A major showdown is brewing in the Syrian city of Idlib, the last stronghold of groups opposed to the rule of Syrian President Bashar al-Assad – and the end result of that battle will be a realignment of forces in Syria. That’s fine for the Syrians, Defense Minister Avigdor Liberman said Thursday – but it has nothing to do with Israel, which will “continue to maintain its own security interests.”
On a tour of frontline communities in northern Israel, Liberman said that “there is a great deal of discussion going on in various places, such as Ankara, Tehran, Geneva, and elsewhere. They are talking about Syria the day after the battle at Idlib. With all due respect to the agreements that are being developed, as far Israel is concerned these agreements are not relevant. We will maintain all the previous agreements and ensure the security of Israel.”
The situation in Syria is precarious, and with the end of the Syrian civil war in sight, that precariousness could begin to affect Israel, especially if Iran decides to attempt to remain in the field after the war. To prepare for the worst, Liberman said that “this year we designated 21 towns in the border area as top priorities for investments by the Homefront Command. We have raised NIS 220 million to refurbish public bomb shelters and to protect educational institutions, as far as 20 kilometers from the border.” In addition, he said, the government would begin a program to ensure that all homes had private bomb shelters.

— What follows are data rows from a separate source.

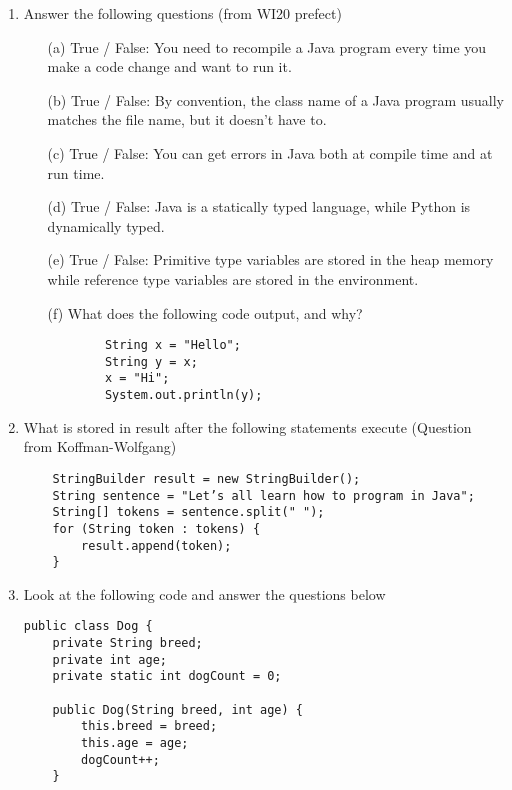 \documentclass[letter]{article}
\def\coursename{CS 201: Data Structures}
\newcommand{\header}[1]{%
	\begin{center}
		\fbox{
			\begin{minipage}{6in}
				\textbf{\coursename} \hfill       \\
				\textit{#1} \hfill \textit{\today}
			\end{minipage}
		}
	\end{center}
	\vspace*{4mm}
}
\begin{document}
\header{Week 1}

\begin{enumerate}[1.] 
    \item Answer the following questions (from WI20 prefect)
    \begin{itemize}
        \item [(a)] True / False: You need to recompile a Java program every time you make a code change and want to run it. 
        \item [(b)] True / False: By convention, the class name of a Java program usually matches the file name, but it doesn't have to.
        \item [(c)] True / False: You can get errors in Java both at compile time and at run time.
        \item [(d)] True / False: Java is a statically typed language, while Python is dynamically typed.
        \item [(e)] True / False: Primitive type variables are stored in the heap memory while reference type variables are stored in the environment.
        \item [(f)] What does the following code output, and why?
        \begin{verbatim}
        String x = "Hello";
        String y = x;
        x = "Hi";
        System.out.println(y);
        \end{verbatim}
    \end{itemize}

    
    \item What is stored in result after the following statements execute (Question from Koffman-Wolfgang)
    \begin{verbatim}
    StringBuilder result = new StringBuilder();
    String sentence = "Let’s all learn how to program in Java";
    String[] tokens = sentence.split(" ");
    for (String token : tokens) {
        result.append(token);
    }
    \end{verbatim}
        
    \item Look at the following code and answer the questions below

    \lstset{language=Java, 
        basicstyle=\ttfamily\small, 
        showstringspaces=false,
	numbers=left,
	frame=single,
	tabsize=4,
	commentstyle=,
}
    \begin{lstlisting}
public class Dog {
    private String breed;
    private int age;
    private static int dogCount = 0;

    public Dog(String breed, int age) {
        this.breed = breed;
        this.age = age;
        dogCount++;
    }


\end{lstlisting}
\end{enumerate}
\end{document}
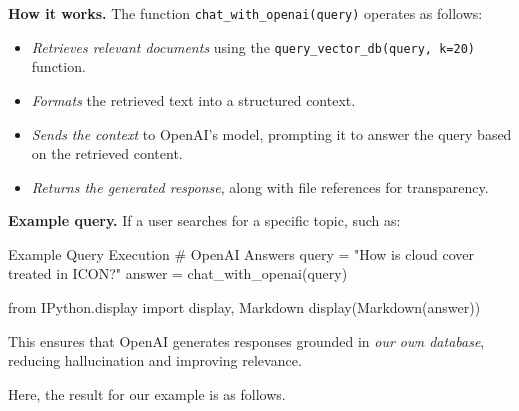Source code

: \textbf{How it works.} The function \texttt{chat\_with\_openai(query)} operates as follows:
\begin{itemize}
    \item \emph{Retrieves relevant documents} using the \texttt{query\_vector\_db(query, k=20)} function.
    \item \emph{Formats} the retrieved text into a structured context.
    \item \emph{Sends the context} to OpenAI’s model, prompting it to answer the query based on the retrieved content.
    \item \emph{Returns the generated response}, along with file references for transparency.
\end{itemize}

\textbf{Example query.} If a user searches for a specific topic, such as:

\begin{codeonly}{Example Query Execution}
# OpenAI Answers
query = "How is cloud cover treated in ICON?"
answer = chat_with_openai(query)

from IPython.display import display, Markdown
display(Markdown(answer))
\end{codeonly}

This ensures that OpenAI generates responses grounded in \emph{our own database}, reducing hallucination and improving relevance.

Here, the result for our example is as follows.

Speaking Wednesday, Russian Foreign Minister Sergey Lavrov called the rebels in Idlib a “festering abscess” that needed to be “liquidated.” Lavrov, quoted by Reuters, said that Idlib “is the last hotbed of terrorists who are trying to speculate on the region’s status as a de-escalation zone, who are trying to hold the civilian population hostage as human shields and bend to their will those armed groups ready to engage in dialogue with the government. So from all points of view, this festering abscess needs to be liquidated.”
The United States has warned Russia – which is fighting in Idlib, along with Turkish and Iranian forces, as well as Syrian Army soldiers loyal to Assad – that it would hold Moscow and Damascus responsible for any humanitarian disasters resulting from the war, including the use of chemical weapons. State Department spokesperson Heather Nauert said at a news conference Tuesday that officials had “made it very clear that the United States government and its partners would respond to any verified chemical weapons use in Idlib, or elsewhere in Syria for that matter, in a swift and appropriate manner.”